▸ **Aim of the exercise**: Copy every line from the records below that holds the word "downarrow".

====== Records ======

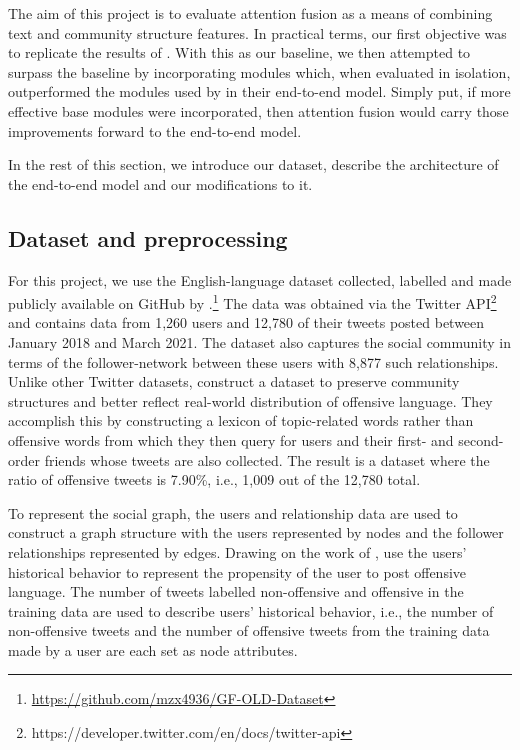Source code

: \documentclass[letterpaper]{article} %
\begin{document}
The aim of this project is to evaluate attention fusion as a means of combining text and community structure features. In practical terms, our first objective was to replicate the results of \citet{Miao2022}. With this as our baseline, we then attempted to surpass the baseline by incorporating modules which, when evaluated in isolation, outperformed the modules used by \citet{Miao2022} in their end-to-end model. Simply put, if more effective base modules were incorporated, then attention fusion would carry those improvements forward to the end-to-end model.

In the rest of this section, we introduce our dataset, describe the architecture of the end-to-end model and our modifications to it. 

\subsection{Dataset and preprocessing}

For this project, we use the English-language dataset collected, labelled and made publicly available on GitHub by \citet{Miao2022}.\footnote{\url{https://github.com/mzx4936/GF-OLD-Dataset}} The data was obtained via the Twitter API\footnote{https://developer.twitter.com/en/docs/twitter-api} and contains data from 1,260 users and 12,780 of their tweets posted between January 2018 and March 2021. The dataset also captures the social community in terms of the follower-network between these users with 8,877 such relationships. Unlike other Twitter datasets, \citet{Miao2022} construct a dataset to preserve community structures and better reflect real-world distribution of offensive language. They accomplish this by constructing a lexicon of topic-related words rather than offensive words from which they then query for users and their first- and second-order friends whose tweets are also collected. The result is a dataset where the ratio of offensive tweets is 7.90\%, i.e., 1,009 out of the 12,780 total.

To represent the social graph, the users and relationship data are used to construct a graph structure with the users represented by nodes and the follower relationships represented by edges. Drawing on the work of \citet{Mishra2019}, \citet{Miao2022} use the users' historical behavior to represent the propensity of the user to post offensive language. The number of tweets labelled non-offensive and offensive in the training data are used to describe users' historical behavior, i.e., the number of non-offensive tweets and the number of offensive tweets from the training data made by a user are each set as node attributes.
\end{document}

======
====== Records ======

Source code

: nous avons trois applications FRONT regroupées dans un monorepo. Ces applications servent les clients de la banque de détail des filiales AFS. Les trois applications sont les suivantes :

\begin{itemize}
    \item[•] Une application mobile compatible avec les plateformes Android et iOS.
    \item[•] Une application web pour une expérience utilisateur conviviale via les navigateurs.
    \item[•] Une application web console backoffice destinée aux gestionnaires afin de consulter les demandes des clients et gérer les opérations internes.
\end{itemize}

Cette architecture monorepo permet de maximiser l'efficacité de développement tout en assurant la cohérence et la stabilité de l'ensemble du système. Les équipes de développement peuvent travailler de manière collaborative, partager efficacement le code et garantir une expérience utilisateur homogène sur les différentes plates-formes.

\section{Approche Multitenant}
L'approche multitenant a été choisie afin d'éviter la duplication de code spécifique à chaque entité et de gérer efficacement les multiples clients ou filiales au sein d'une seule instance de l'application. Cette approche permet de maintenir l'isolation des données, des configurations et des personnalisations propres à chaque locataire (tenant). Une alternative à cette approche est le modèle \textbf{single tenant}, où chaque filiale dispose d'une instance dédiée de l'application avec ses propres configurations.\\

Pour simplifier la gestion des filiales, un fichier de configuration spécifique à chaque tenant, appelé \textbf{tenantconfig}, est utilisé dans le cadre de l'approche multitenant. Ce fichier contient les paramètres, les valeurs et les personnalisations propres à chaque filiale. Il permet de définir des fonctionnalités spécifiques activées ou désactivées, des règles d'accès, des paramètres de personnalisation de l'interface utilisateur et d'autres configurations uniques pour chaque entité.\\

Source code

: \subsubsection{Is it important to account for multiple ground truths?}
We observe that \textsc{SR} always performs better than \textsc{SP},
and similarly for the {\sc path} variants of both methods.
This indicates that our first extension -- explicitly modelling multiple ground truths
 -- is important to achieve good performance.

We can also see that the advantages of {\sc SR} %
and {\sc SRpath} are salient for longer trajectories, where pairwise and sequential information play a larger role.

======
====== Records ======

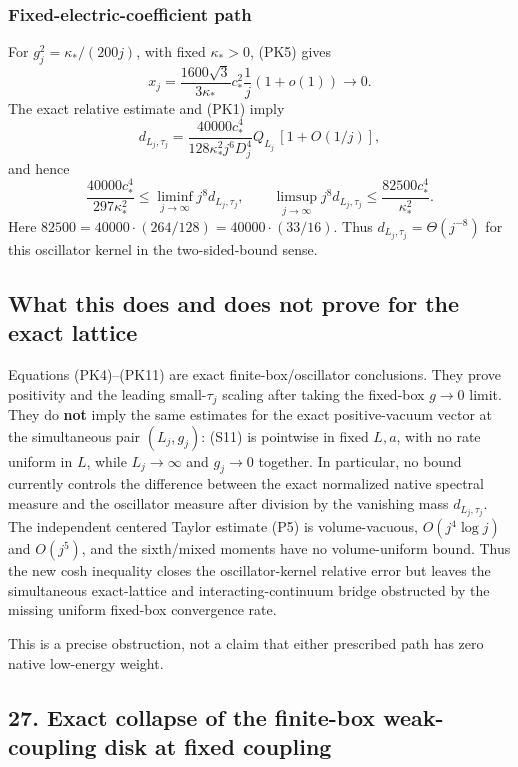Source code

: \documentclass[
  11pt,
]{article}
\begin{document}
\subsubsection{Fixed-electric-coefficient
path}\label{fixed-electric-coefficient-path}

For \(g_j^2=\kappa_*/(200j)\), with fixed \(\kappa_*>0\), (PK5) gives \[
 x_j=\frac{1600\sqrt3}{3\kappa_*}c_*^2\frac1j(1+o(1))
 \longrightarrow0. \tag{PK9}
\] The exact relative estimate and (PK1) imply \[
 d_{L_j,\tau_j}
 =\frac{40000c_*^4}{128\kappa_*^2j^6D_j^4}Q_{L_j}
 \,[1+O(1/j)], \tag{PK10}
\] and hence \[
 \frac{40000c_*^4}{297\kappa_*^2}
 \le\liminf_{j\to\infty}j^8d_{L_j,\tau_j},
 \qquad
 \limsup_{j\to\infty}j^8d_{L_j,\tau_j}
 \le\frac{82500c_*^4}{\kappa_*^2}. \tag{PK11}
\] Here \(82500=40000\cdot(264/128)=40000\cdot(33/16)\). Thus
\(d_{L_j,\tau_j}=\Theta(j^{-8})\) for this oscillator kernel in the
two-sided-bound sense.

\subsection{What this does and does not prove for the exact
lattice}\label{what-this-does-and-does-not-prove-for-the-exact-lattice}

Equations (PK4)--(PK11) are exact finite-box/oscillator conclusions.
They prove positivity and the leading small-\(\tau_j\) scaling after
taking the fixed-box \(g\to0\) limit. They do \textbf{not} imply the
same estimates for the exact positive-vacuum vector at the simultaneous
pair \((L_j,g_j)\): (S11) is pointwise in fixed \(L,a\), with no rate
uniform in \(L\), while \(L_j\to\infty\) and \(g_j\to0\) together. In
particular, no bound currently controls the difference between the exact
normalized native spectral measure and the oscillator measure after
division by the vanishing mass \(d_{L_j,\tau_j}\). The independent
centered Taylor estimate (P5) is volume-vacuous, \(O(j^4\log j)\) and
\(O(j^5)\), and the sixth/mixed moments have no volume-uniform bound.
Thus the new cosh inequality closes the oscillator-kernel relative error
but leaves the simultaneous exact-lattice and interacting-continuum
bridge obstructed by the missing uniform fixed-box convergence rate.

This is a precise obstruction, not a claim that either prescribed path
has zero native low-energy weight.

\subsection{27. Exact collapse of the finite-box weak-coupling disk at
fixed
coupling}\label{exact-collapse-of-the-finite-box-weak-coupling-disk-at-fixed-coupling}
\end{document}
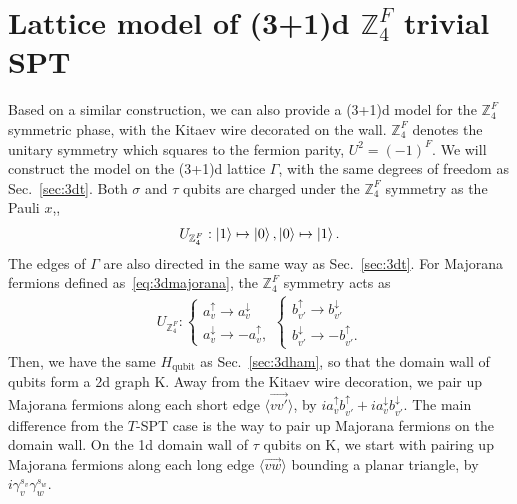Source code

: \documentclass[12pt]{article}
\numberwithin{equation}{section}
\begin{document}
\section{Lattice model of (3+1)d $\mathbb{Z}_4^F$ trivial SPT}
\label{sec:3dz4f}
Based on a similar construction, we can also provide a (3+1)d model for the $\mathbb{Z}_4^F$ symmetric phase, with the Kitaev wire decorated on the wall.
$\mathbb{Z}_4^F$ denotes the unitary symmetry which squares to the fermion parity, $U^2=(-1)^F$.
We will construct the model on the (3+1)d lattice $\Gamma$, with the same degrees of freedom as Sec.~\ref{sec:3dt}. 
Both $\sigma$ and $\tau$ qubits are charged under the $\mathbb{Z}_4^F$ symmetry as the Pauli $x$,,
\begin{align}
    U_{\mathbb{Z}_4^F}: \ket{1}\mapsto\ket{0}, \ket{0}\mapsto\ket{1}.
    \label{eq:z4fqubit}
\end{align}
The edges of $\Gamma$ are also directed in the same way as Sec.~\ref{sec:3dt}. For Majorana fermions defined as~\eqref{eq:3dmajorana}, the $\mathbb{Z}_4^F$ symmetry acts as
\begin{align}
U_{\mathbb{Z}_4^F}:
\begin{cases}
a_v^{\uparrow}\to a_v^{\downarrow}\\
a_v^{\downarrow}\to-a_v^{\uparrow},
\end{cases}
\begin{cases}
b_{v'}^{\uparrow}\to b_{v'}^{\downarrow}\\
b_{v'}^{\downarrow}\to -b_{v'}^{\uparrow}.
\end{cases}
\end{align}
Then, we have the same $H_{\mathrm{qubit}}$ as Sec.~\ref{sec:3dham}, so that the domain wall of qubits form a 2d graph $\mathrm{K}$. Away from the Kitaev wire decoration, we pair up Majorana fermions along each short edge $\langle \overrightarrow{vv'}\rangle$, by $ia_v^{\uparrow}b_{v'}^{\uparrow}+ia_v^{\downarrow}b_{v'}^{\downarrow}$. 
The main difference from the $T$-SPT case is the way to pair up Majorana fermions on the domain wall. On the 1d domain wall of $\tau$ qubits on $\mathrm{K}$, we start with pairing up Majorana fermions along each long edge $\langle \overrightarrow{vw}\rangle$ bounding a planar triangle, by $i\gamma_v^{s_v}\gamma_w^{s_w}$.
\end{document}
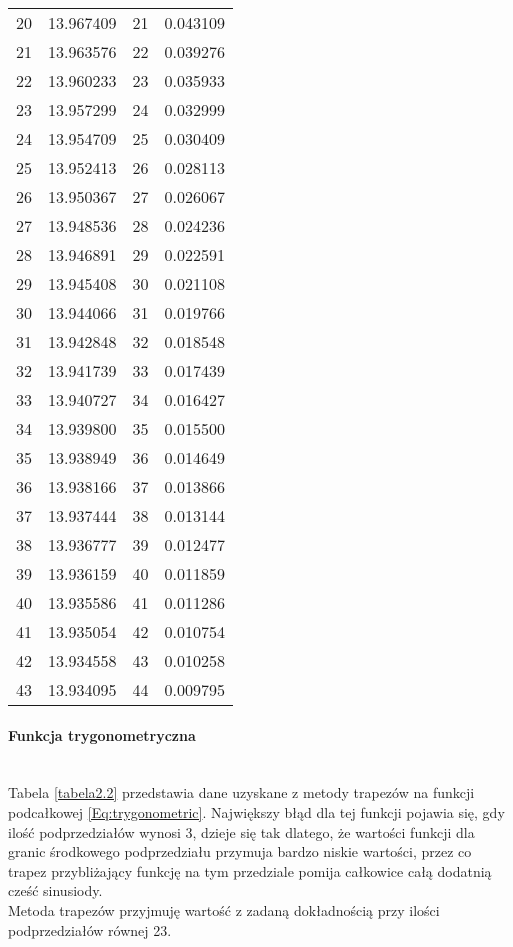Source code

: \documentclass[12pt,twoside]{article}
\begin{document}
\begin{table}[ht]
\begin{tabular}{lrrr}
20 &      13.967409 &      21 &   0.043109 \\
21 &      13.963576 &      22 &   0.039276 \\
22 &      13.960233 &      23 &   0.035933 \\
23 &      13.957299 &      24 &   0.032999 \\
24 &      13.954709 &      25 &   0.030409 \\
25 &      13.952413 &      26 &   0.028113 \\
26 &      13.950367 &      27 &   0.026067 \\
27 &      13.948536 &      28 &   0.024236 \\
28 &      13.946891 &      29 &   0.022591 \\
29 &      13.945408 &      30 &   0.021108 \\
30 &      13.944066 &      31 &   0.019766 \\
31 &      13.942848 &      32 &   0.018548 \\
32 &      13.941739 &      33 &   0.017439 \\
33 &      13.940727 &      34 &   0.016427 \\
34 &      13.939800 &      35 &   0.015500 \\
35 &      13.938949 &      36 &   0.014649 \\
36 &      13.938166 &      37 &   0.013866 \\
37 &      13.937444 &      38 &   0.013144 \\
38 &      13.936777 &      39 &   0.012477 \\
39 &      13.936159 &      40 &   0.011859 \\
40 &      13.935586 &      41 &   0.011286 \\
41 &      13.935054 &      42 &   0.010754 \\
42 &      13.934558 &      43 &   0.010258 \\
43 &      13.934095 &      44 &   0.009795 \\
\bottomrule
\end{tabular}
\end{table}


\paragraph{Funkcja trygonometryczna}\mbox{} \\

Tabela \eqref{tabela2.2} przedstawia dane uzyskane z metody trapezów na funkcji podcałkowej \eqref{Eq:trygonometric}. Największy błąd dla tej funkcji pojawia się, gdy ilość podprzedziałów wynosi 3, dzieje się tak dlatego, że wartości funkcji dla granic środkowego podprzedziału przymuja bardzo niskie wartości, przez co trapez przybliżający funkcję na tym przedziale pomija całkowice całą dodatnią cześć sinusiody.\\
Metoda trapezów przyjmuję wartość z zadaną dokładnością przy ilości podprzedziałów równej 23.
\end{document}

======

▸ **Solution**:
a_v^{\uparrow}\to a_v^{\downarrow}\\
a_v^{\downarrow}\to-a_v^{\uparrow},
b_{v'}^{\uparrow}\to b_{v'}^{\downarrow}\\
b_{v'}^{\downarrow}\to -b_{v'}^{\uparrow}.
Then, we have the same $H_{\mathrm{qubit}}$ as Sec.~\ref{sec:3dham}, so that the domain wall of qubits form a 2d graph $\mathrm{K}$. Away from the Kitaev wire decoration, we pair up Majorana fermions along each short edge $\langle \overrightarrow{vv'}\rangle$, by $ia_v^{\uparrow}b_{v'}^{\uparrow}+ia_v^{\downarrow}b_{v'}^{\downarrow}$. 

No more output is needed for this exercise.